Plain-text document sources:
§

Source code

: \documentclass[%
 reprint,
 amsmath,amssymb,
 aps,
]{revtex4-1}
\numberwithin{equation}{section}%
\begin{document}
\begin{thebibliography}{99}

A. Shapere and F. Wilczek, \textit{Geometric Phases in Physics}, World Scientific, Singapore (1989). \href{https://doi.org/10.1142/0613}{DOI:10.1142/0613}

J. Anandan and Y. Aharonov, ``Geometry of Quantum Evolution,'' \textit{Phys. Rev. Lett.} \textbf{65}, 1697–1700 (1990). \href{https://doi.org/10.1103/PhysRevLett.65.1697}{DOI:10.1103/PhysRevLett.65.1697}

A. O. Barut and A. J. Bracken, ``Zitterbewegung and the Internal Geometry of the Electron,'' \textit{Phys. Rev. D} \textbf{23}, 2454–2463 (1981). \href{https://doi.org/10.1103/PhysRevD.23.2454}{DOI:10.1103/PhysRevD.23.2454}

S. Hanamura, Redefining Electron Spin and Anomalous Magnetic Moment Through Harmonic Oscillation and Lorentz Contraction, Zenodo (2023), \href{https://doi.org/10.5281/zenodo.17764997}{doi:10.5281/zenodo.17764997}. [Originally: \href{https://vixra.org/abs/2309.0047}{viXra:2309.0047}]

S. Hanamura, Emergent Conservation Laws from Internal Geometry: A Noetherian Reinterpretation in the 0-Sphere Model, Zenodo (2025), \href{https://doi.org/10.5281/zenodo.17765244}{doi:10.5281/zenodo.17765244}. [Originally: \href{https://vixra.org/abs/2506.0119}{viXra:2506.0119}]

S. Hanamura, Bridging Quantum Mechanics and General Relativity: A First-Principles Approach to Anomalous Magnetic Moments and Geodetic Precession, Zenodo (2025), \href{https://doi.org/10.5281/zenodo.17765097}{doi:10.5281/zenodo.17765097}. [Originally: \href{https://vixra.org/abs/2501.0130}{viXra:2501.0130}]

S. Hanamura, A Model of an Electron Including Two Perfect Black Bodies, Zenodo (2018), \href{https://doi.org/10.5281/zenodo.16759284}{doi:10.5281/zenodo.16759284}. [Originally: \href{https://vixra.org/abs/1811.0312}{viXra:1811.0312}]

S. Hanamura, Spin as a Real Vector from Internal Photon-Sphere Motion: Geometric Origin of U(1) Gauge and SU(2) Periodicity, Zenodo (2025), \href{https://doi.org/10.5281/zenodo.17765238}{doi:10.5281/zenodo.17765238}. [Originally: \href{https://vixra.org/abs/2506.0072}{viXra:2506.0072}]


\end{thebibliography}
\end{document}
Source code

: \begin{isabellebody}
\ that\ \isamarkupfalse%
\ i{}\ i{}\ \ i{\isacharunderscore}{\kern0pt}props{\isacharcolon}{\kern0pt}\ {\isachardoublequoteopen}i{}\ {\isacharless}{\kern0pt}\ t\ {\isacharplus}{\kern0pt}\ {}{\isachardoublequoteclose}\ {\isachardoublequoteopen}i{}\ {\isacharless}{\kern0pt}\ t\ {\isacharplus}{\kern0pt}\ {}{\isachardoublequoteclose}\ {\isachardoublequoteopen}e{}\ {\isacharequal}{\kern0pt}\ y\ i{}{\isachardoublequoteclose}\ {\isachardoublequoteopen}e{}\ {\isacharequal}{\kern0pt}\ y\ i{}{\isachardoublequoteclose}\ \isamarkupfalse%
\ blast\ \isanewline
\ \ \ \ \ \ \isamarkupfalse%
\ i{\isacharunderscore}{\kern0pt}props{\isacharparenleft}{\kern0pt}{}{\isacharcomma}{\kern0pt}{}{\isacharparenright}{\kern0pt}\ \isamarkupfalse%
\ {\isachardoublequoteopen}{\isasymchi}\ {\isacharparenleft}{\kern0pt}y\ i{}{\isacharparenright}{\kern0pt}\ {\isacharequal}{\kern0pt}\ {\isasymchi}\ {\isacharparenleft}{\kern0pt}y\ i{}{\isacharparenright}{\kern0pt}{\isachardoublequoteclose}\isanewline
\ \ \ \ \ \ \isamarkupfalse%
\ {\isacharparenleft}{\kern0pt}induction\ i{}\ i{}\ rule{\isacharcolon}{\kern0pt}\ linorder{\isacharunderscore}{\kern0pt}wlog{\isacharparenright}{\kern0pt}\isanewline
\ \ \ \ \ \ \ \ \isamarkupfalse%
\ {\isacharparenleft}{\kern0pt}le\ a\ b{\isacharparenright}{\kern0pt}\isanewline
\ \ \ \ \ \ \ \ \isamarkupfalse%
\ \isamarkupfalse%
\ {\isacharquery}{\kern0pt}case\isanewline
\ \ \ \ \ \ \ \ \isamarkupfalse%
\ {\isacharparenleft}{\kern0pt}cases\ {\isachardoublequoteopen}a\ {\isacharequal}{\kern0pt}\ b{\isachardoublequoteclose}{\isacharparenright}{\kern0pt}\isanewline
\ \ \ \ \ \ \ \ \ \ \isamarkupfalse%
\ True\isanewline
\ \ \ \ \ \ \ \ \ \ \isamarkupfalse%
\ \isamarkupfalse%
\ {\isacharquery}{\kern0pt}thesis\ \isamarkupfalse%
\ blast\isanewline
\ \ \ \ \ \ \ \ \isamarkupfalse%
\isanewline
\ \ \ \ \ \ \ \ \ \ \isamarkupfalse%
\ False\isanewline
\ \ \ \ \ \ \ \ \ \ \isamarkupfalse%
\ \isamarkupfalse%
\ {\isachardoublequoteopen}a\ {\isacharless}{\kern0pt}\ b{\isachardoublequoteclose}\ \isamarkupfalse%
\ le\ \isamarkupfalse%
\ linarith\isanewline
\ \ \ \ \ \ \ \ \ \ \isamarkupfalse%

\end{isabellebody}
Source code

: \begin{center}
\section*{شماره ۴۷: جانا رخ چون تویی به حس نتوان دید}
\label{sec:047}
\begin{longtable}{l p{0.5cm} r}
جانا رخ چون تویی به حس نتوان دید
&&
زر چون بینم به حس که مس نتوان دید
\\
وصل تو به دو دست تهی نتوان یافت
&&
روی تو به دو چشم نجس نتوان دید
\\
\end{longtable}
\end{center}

§

● EXERCISE GOAL
Every line in the records above with "section" in it adds one to the count; give that count and nothing else.

● TASK OUTPUT
2